Enough information to fill multiple CDs every second is flowing across the world on a network 1,000 times faster than home broadband.
Terabytes of data are streaming through dedicated fibre-optic links between laboratories and universities globally in preparation for the world's largest particle accelerator, the Large Hadron Collider (LHC), being switched on in August at Cern in Geneva, Switzerland.
The Large Hadron Collider Computing Grid (LCG), a super high-bandwidth network, will channel about 15 petabytes — 15 million gigabytes — of data from the LHC to about 5,000 scientists in 500 institutions every year for at least 10 years.

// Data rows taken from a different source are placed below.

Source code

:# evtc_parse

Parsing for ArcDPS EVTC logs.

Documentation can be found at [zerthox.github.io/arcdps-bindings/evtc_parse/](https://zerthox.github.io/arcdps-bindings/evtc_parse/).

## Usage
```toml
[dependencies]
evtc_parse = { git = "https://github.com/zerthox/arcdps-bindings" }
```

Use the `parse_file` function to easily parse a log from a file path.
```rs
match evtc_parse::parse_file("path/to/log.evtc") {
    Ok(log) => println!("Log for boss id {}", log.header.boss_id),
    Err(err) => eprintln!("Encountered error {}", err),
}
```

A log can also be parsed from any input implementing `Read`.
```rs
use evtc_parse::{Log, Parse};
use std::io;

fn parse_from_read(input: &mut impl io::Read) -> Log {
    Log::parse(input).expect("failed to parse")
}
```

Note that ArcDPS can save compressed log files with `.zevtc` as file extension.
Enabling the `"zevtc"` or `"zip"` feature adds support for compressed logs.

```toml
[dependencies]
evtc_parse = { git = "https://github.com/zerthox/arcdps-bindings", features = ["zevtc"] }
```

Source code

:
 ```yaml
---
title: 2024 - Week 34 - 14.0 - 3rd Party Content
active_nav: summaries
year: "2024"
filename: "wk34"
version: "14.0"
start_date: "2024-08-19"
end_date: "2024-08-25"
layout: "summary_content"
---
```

The particle accelerator will smash sub-atomic particles, protons, into each other at 99 percent of the speed of light, spraying huge amounts of energy and particles into its detectors.
The LCG will allow researchers to tap into the distributed processing power of almost 100,000 CPUs, crunching through vast amounts of data from the detectors and speeding their hunt for clues about the fundamental nature of the universe.
Rutherford Appleton Laboratories (RAL), near Oxford, has a 10Gb connection to Cern capable of 1,250Mbps upstream and downstream that will pipe in almost raw data from the LHC via the UK part of the LCG — the GridPP.
Twenty years to catch up
Andrew Sansum, tier-one manager at RAL, said its connection with Cern is about 1,000 times faster than the download speeds on a home broadband connection.
He said it may be less than two decades before commercial networks catch up: "Video and other media services are going to push the speed of consumer network connections up as the demand is going to be huge.
"We were at today's speed of about 10Mbps about 10 to 15 years ago, so you could take that as a precedent for how long it will take for the commercial networks to catch up with us today."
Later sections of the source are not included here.